Since I first heard about the West Memphis Three, I’ve supported them and believed in their innocence. Our justice system is one of the most flawed systems on the planet; I’d say it fails more than Windows. While my heart goes out to the three boys who were murdered so brutally in 1993, the three boys who were charged with the crime really seem to have nothing to do with it. If you’re not familiar with the case, you can certainly Google it or read up about it on Wikipedia, where you can find information about the documentaries about the case as well.
What it comes down to is that there was no physical evidence tying the boys to the scene, no motive, no connections at all—except for a fabricated witness, the fact that one of the boys was Wiccan, read Stephen King novels, and wore lots of black (this description also fits me at age 17; I suppose I could have just as easily been a suspect in my own Bible belt country town), and a coerced confession from a mentally challenged suspect that didn’t even fit the details of the crime.
Then, more evidence was found that shows that DNA at the scene did not match the boys convicted of the crime, but instead the stepfather of one of the murdered boys and his friend. The entire case just stinks of injustice, and I am glad that the boys are being freed after 18 years of prison.

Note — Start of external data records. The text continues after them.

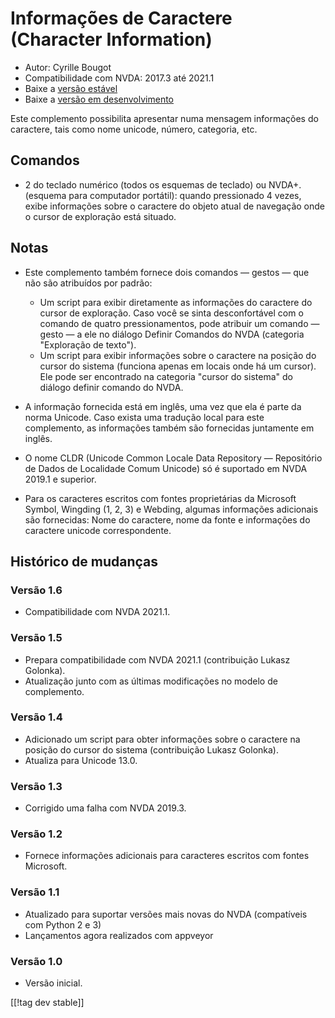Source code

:# Informações de Caractere (Character Information) #

* Autor: Cyrille Bougot
* Compatibilidade com NVDA: 2017.3 até 2021.1
* Baixe a [versão estável][1]
* Baixe a [versão em desenvolvimento][2]

Este complemento possibilita apresentar numa mensagem informações do
caractere, tais como nome unicode, número, categoria, etc.


## Comandos

* 2 do teclado numérico (todos os esquemas de teclado) ou NVDA+. (esquema
  para computador portátil): quando pressionado 4 vezes, exibe informações
  sobre o caractere do objeto atual de navegação onde o cursor de exploração
  está situado.


## Notas

* Este complemento também fornece dois comandos — gestos — que não são
  atribuídos por padrão:

    * Um script para exibir diretamente as informações do caractere do
      cursor de exploração. Caso você se sinta desconfortável com o comando
      de  quatro pressionamentos, pode atribuir um comando — gesto — a ele
      no diálogo Definir Comandos do NVDA (categoria "Exploração de texto").
    * Um script para exibir informações sobre o caractere na posição do
      cursor do sistema (funciona apenas em locais onde há um cursor). Ele
      pode ser encontrado na categoria "cursor do sistema" do diálogo
      definir comando do NVDA.

* A informação fornecida está em inglês, uma vez que ela é parte da norma
  Unicode. Caso exista uma tradução local para este complemento, as
  informações também são fornecidas juntamente em inglês.
* O nome CLDR (Unicode Common Locale Data Repository — Repositório de Dados
  de Localidade Comum Unicode) só é suportado em NVDA 2019.1 e superior.
* Para os caracteres escritos com fontes proprietárias da Microsoft Symbol,
  Wingding (1, 2, 3) e Webding, algumas informações adicionais são
  fornecidas: Nome do caractere, nome da fonte e informações do caractere
  unicode correspondente.


## Histórico de mudanças

### Versão 1.6

* Compatibilidade com NVDA 2021.1.

### Versão 1.5

* Prepara compatibilidade com NVDA 2021.1 (contribuição Lukasz Golonka).
* Atualização junto com as últimas modificações no modelo de complemento.

### Versão 1.4

* Adicionado um script para obter informações sobre o caractere na posição
  do cursor do sistema (contribuição Lukasz Golonka).
* Atualiza para Unicode 13.0.

### Versão 1.3

* Corrigido uma falha com NVDA 2019.3.


### Versão 1.2

* Fornece informações adicionais para caracteres escritos com fontes
  Microsoft.


### Versão 1.1

* Atualizado para suportar versões mais novas do NVDA (compatíveis com
  Python 2 e 3)
* Lançamentos agora realizados com appveyor


### Versão 1.0

* Versão inicial.

[[!tag dev stable]]

[1]: https://addons.nvda-project.org/files/get.php?file=chari

[2]: https://addons.nvda-project.org/files/get.php?file=chari-dev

But people are questioning the weird law that freed them, and I have to wonder about it myself. It’s a strange, rarely used law in North Carolina that allows someone to plead guilty while still maintaining his or her innocence. This law is like a big highlighter mark on our justice system itself—plead guilty so the case is closed, serve your time for a crime you may or may not have committed and still maintain that you are innocent. I have a real problem with people who know they are innocent—or at least maintain they are—copping to a crime they didn’t commit.
Many are asking why the boys used the plea bargain when they could’ve went to trial again and possibly won after the new DNA evidence was brought to life. But with cries like “Baby killers!” greeting them in the courtroom, and after 18 years in prison during who knows what happened, and with one of them facing the death penalty, I can definitely see why they’d take the deal. I know I would rather than being sentenced by a bigoted, narrow-minded community.
As Cultural Inappropriation points out, this case may not have occurred today, when religious tolerance and wearing black clothing may still not be the norm but are more widely accepted. However, change the colors of the boys’ skin to brown or black, and this same scenario happens very regularly still today. That is a reminder of how far we still need to work for a truly just world rather than prejudice, disgusting system we have set up. How many people have lost their lives because of it, you have to wonder.
The worst part about this is that now the case is considered “closed,” though it was already—and the real killer(s) of these boys is still at large. After nearly two decades, the killer(s) may even be dead.